The Lord's Day Reflection: "A menagerie of the spirit"
By Fr Edmund Power, OSB
After the spiritual wakefulness of the first Sunday of Advent, the message of the second and third revolves around the witness of John the Baptist. Often, in the Sunday readings in general, a stern Old Testament first reading is gentled by the gospel. Today the situation is reversed: the prophet Isaiah’s vision of messianic peace and harmony is followed by the uncompromising and insistent moral demands of the Baptist who proclaims the wrath to come, the axe at the root of the trees, and being thrown into the fire. In fact, thrown into the fire are the last four words of today’s gospel.

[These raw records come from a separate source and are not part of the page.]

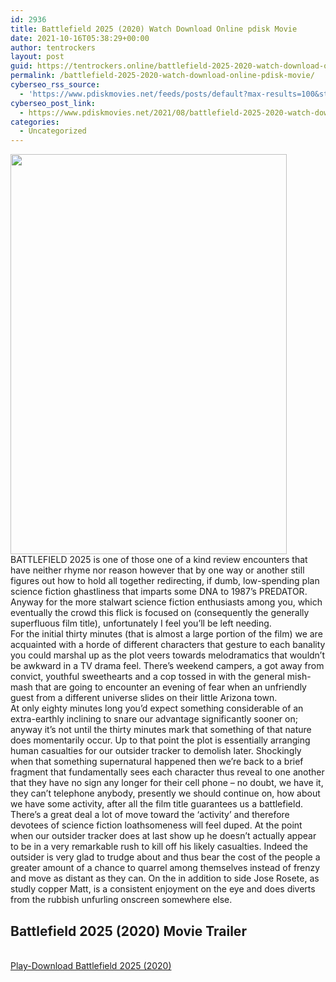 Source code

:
 ```yaml
---
id: 2936
title: Battlefield 2025 (2020) Watch Download Online pdisk Movie
date: 2021-10-16T05:38:29+00:00
author: tentrockers
layout: post
guid: https://tentrockers.online/battlefield-2025-2020-watch-download-online-pdisk-movie/
permalink: /battlefield-2025-2020-watch-download-online-pdisk-movie/
cyberseo_rss_source:
  - 'https://www.pdiskmovies.net/feeds/posts/default?max-results=100&start-index=701'
cyberseo_post_link:
  - https://www.pdiskmovies.net/2021/08/battlefield-2025-2020-watch-download.html
categories:
  - Uncategorized
---
```

<div class="separator">
  <a href="https://1.bp.blogspot.com/-i4UFNLIdeQw/YStPpllmvoI/AAAAAAAAAe0/9HSGWatkilwce2T1gT_H5pfmPzsiX3rcQCLcBGAsYHQ/s886/Battlefield%2B2025%2B%25282020%2529%2BWatch%2BDownload%2BOnline%2Bpdisk%2BMovie.jpg" imageanchor="1"><img loading="lazy" border="0" data-original-height="886" data-original-width="612" height="640" src="https://1.bp.blogspot.com/-i4UFNLIdeQw/YStPpllmvoI/AAAAAAAAAe0/9HSGWatkilwce2T1gT_H5pfmPzsiX3rcQCLcBGAsYHQ/w442-h640/Battlefield%2B2025%2B%25282020%2529%2BWatch%2BDownload%2BOnline%2Bpdisk%2BMovie.jpg" width="442" /></a>
</div>

<div>
  <div>
    <span>BATTLEFIELD 2025 is one of those one of a kind review encounters that have neither rhyme nor reason however that by one way or another still figures out how to hold all together redirecting, if dumb, low-spending plan science fiction ghastliness that imparts some DNA to 1987&#8217;s PREDATOR. Anyway for the more stalwart science fiction enthusiasts among you, which eventually the crowd this flick is focused on (consequently the generally superfluous film title), unfortunately I feel you&#8217;ll be left needing.&nbsp;</span>
  </div>
  
  <div>
    <span>For the initial thirty minutes (that is almost a large portion of the film) we are acquainted with a horde of different characters that gesture to each banality you could marshal up as the plot veers towards melodramatics that wouldn&#8217;t be awkward in a TV drama feel. There&#8217;s weekend campers, a got away from convict, youthful sweethearts and a cop tossed in with the general mish-mash that are going to encounter an evening of fear when an unfriendly guest from a different universe slides on their little Arizona town.&nbsp;</span>
  </div>
  
  <div>
    <span>At only eighty minutes long you&#8217;d expect something considerable of an extra-earthly inclining to snare our advantage significantly sooner on; anyway it&#8217;s not until the thirty minutes mark that something of that nature does momentarily occur. Up to that point the plot is essentially arranging human casualties for our outsider tracker to demolish later. Shockingly when that something supernatural happened then we&#8217;re back to a brief fragment that fundamentally sees each character thus reveal to one another that they have no sign any longer for their cell phone – no doubt, we have it, they can&#8217;t telephone anybody, presently we should continue on, how about we have some activity, after all the film title guarantees us a battlefield.&nbsp;</span>
  </div>
  
  <div>
    <span>There&#8217;s a great deal a lot of move toward the &#8216;activity&#8217; and therefore devotees of science fiction loathsomeness will feel duped. At the point when our outsider tracker does at last show up he doesn&#8217;t actually appear to be in a very remarkable rush to kill off his likely casualties. Indeed the outsider is very glad to trudge about and thus bear the cost of the people a greater amount of a chance to quarrel among themselves instead of frenzy and move as distant as they can. On the in addition to side Jose Rosete, as studly copper Matt, is a consistent enjoyment on the eye and does diverts from the rubbish unfurling onscreen somewhere else.</span>
  </div>
</div>

<div>
  <h2>
    <span>Battlefield 2025 (2020)<span> </span>Movie Trailer</span>
  </h2>
</div>

  
<a href="https://kofilink.com/1/bnYyanN0MDAyOG5j?dn=1" onclick="window.open('https://kofilink.com/1/bnYyanN0MDAyOG5j?dn=1','popup','width=600,height=600'); return false;" target="popup" rel="noopener"><br /> Play-Download Battlefield 2025 (2020)<br /> </a>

So, in this second Sunday of Advent, we are sternly bidden to confess our sins and repent, or else …
Let’s wander off, however, in another direction: do you like animals? Various fathers of the Church, the monk-pope St Gregory the Great for example, meditate on their allegorical meaning. Directly or indirectly, today’s readings contain a veritable menagerie of animals, sixteen in all. The Isaiah passage speaks of twelve, underlining the conflict between them: wolf and lamb, leopard and kid, calf, lion and fatling, cow and bear, lion (again) and ox, asp and adder. Six are wild and dangerous to human beings, while the other six are domesticated and useful. A supernatural harmony is imposed upon them by the shepherding of a little child. What are these animals? The text suggests nations and we know that our world has never lacked conflict. But could they not also be something within each of us, symbols of the unruly or the good tendencies that require not abolition but resolution? The Psalmist reminds us that men’s anger will serve to praise you.
In the gospel, the wild figure of John appears in the wilderness of Judaea. He too is associated with animals: the camel that provides his garment and perhaps his leather belt, the locusts that feed him, and the bees that furnish his “dessert”. The camel is a domesticated animal though with an independent spirit; the locusts and bees are wild. In the Old Testament, the locust swarm is a symbol of destruction, and bees are to be treated with caution. Both, nevertheless, contribute to the well-being of the prophet crying in the wilderness whose voice bids us prepare for the one who is to come.
The fourth animal of the gospel is the viper: You brood of vipers, says John to the Pharisees. This reptile, as so often, is a symbol of deceit and menace. Nevertheless, just as the Pharisees may repent and be saved, so may we too, we who are not immune to the poison of hypocrisy. In the fourth gospel, the viper itself becomes the symbol of salvation: as Moses lifted up the serpent in the wilderness, so must the Son of man be lifted up.
Meditating on the menagerie of this Advent Sunday, we find a deep hope, an unexpected possibility. Today’s second reading from Romans assures us that we might have hope and prays that the God of steadfastness and encouragement grant you to live in harmony with one another, in accord with Christ Jesus.